Ninguém ousará dizer que os conselhos desse, ou mesmo a corda que os ata à
rocha lhes tolhe a liberdade. São eles que os mantêm vivos. Algo semelhante
acontece com os pais na educação dos filhos: guiam, orientam, inspiram, mas
esses devem estar decididos a caminhar livremente com as próprias pernas.
Para que pai e mãe sejam
autênticos guias devem cuidar de alguns detalhes que farão a diferença. Um
deles é o ambiente familiar. Quanto ao aspecto material da casa, deve ser
acolhedor, limpo e agradável, ainda que, por vezes, seja muito simples e
modesto, como por certo seria o lar de Jesus em Nazaré. Mas mais importante
ainda é saber construir um ambiente de paz e serenidade. A casa deve ser um
lugar em que nos sentimos seguros e acolhidos. E cabe principalmente aos pais
edificar, com sacrifício e abnegação, esse reduto onde os filhos possam crescer
e trazer os amigos para desfrutar desse remanso.

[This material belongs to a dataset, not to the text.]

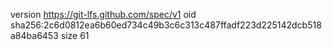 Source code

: version https://git-lfs.github.com/spec/v1
oid sha256:2c6d0812ea6b60ed734c49b3c6c313c487ffadf223d225142dcb518a84ba6453
size 61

Além disso, é fundamental a
sintonia entre os genitores. Imaginemos como seria se dois guias que nos
orientam na escalada se pusessem a discutir e a brigar diante de nós sobre o
melhor caminho e a maneira mais adequada de segui-los. Os guiados
ficariam atônitos e inseguros, quiçá duvidando da própria existência de uma via
que os levasse ao cume, ou se vale a pena buscá-lo.
De igual modo, pode haver
divergência de critérios entre o pai e a mãe. Mas eles devem buscar resolvê-los
a sós, de modo que aos filhos transmitam a orientação segura e serena de quem
ponderou muito sobre que caminhos trilhar nestas sendas fantásticas, ainda que
por vezes penosas, que nos conduzem à Vida.